Over the course of his career, Lucic faced off against such wrestling stars as King Kong Bundy, the Iron Sheik, Koko B. Ware and Ax and Smash of the tag team duo Demolition. He never wrestled against Andre the Giant, but he played cards with him after that first match with Bundy and watched him polish off a case of longneck beers in about two hours.
“His hands were so big you couldn’t see the bottle,” Lucic said.
Lucic wrestled around the world for Rob Russen, founder of IWA Championship Wrestling, traveling to Germany, Denmark, Sweden, Australia, Japan and Italy. Promoters have made and sold Preston Steele action figures and fabric dolls at events, and he’s been featured in a variety of wrestling publications.
Until he retired in 2014, he did it around his job at the sheriff’s office, wrestling on weekends and taking comp time instead of overtime to be able to participate in those world tours.
“When I first started, I was married and had a kid and didn’t want to leave the area,” he said. “I had benefits, a pretty good job. People say, ‘I wish I’d done this, I should have done that.’ I was an orphan — my parents both died when I was young — and I was an abused child. When I was 14, 15 years of age, I wanted to be a policeman because I wanted to help kids. I also wanted to be a professional wrestler. I got to do both.”
His wrestling career came in handy on occasion as a deputy. Lucic remembered responding once to a domestic disturbance.

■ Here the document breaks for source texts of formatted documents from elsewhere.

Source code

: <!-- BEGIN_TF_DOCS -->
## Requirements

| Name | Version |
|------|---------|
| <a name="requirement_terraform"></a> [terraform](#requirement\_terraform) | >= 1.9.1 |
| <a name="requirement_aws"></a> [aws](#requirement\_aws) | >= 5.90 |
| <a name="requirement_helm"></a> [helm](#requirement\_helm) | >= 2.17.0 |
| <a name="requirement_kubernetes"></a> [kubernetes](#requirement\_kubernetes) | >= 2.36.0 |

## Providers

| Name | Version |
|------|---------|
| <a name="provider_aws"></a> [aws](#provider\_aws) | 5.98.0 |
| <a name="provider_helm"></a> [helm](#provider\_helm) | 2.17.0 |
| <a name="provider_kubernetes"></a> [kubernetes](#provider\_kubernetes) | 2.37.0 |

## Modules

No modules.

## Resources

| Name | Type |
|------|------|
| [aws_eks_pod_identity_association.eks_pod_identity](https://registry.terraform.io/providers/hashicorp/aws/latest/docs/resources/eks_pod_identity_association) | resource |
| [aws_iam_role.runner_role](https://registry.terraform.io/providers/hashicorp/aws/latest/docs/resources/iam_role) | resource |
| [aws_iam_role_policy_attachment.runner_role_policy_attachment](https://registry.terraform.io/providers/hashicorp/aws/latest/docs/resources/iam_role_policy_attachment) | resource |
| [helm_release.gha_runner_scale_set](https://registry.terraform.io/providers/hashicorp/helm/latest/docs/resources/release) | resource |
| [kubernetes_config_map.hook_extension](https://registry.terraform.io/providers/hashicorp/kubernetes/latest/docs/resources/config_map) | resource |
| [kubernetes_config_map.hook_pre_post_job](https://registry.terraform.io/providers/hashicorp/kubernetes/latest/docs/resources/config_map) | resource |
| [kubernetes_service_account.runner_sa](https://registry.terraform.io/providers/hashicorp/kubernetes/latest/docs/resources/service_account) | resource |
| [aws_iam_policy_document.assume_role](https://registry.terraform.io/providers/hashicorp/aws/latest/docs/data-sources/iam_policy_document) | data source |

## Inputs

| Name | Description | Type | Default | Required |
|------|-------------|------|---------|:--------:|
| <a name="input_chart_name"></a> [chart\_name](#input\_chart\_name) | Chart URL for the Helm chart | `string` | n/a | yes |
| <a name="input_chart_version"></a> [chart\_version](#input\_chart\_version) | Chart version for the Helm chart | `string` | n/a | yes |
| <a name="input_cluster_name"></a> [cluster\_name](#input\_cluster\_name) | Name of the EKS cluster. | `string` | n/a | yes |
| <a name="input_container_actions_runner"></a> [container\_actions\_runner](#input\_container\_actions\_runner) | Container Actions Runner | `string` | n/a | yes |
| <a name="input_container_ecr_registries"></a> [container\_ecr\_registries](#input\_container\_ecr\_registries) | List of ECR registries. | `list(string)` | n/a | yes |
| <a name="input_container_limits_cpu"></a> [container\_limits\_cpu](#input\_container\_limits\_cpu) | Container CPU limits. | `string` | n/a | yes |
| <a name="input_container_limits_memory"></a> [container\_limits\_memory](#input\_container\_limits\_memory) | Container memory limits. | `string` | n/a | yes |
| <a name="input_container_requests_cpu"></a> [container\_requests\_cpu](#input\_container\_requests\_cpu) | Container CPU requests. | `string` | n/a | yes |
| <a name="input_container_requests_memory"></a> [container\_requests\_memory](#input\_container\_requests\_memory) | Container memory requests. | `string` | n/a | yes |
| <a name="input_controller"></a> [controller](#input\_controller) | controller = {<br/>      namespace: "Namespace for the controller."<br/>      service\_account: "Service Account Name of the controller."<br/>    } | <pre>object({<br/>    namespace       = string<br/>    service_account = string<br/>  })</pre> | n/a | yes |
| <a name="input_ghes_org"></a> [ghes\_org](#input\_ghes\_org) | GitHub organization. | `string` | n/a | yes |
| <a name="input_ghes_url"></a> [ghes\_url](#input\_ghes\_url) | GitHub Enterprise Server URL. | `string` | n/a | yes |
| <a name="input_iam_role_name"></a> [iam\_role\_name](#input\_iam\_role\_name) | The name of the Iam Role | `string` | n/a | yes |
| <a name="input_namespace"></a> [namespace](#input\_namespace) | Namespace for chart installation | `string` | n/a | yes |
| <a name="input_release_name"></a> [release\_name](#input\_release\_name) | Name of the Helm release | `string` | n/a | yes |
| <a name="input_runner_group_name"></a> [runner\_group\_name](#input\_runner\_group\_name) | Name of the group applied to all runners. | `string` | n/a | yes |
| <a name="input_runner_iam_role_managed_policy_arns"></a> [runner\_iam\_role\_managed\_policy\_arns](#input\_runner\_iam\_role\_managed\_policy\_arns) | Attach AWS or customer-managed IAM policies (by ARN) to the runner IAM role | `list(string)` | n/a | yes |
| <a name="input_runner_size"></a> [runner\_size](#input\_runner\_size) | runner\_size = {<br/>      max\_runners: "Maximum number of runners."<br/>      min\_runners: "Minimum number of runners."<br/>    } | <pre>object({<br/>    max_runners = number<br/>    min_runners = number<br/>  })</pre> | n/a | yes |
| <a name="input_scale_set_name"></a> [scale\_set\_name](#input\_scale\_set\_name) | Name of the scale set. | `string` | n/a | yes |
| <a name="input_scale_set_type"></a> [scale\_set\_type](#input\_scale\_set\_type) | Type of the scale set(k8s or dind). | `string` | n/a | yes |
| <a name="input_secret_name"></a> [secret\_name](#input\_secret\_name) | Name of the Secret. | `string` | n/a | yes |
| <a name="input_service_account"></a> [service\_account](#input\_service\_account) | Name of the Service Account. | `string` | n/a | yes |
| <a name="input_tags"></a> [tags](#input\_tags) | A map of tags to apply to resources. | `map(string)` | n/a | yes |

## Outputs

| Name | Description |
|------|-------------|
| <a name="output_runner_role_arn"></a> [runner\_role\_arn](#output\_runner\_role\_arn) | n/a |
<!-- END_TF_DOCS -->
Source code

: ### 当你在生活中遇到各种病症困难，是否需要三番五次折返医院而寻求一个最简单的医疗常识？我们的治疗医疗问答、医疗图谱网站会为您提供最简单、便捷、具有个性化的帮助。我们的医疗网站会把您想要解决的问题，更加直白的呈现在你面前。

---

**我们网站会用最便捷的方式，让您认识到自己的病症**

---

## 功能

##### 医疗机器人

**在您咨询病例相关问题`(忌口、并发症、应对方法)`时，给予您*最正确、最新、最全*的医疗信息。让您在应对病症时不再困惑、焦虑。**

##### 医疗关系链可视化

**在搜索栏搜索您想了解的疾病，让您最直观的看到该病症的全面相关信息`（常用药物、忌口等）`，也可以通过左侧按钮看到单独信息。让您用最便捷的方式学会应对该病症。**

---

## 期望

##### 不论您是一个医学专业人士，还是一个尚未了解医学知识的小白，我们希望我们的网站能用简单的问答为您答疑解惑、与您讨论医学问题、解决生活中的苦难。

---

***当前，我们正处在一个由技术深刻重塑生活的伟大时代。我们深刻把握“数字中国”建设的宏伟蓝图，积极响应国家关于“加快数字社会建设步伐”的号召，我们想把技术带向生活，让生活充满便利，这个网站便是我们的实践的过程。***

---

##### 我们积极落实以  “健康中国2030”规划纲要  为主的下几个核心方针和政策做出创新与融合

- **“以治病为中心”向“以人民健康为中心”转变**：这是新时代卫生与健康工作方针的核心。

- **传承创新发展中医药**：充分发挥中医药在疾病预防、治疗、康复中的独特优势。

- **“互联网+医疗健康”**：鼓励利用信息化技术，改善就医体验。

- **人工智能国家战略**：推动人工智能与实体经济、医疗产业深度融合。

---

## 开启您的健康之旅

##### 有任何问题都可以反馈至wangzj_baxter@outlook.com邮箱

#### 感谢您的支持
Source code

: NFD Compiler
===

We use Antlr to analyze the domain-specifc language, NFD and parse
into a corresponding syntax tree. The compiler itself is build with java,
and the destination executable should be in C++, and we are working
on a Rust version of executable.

“The guy’s yelling and screaming and started dropping F-bombs. In the middle of it, he stops and goes, ‘Hey, aren’t you the wrestler?’ We started talking and everything was diffused,” Lucic recalled.
Lucic had a chance at a WWE contract as Preston Steele. The week before his audition during a tune-up match in Cleveland, his foot went through a board in the ring. He got six screws and a plate in his left ankle, and the Big Boss Man got the gig with the WWE.
“It’s OK. Everything happens for a reason.”
Someone can tell whether a wrestler usually wins or loses by looking at his boots, Lucic said. The winner’s boots are worn out on the toe from pinning his opponents. The guy who usually gets pinned will have scuffed leather on the back of his boots.
Lucic has both in his closet. When he wrestled locally, Lucic usually played the role of the “Face,” the good guy in the match. On the road and around the world, he mostly was a “Heel” (he was voted most hated bad guy in Germany two years in a row). As Sheriff Steele, he’d use a pepper pray to blind his opponents. As Preston Steele, he would hide chains in his boots or use a thin black strap to choke his competitor when the ref wasn’t looking.
“The first time I was a bad guy, a Heel, I was sad about it. Dominic asked, ‘What’s wrong?’ ‘People hate me. They’re booing me, calling me names.’ Dominic goes, ‘Kid, that means they love you.’ I never forgot, the more they boo me the more they love me,” Lucic said.
“The younger generation doesn’t understand that. The bad guy makes the hero look good. If I don’t cheat, if I don’t do terrible things, you’re not going to be popular. The young guys you see on TV today don’t get that. You may have a good body and are handsome, but no one would care about you if the Heels aren’t doing all those terrible things.”
Lucic may have been a Heel in the ring, but he used it to be a hero for many. Lucic is being recognized by the KSWA for his charitable efforts as much as his prowess in the ring. He organized benefit wrestling matches for everyone from injured law enforcement officers to children battling cancer, and he donated his time to countless events organized by others.
That’s what he’s afraid of missing most.
“I think what’s been bothering me is maybe I won’t be able to help, I won’t be able to make a difference anymore,” he said.
He already has several personal appearances scheduled at charity events later this year, so Lucic is finding ways to make a difference that won’t involve enduring a suplex or a sleeper hold. He’s also been offered the chance to play the role of a manager on the professional circuit, but for now he’s looking forward to a break.
“I might just lay back and be a fan for awhile,” Lucic said. “I haven’t done that for a long time, and I miss it.”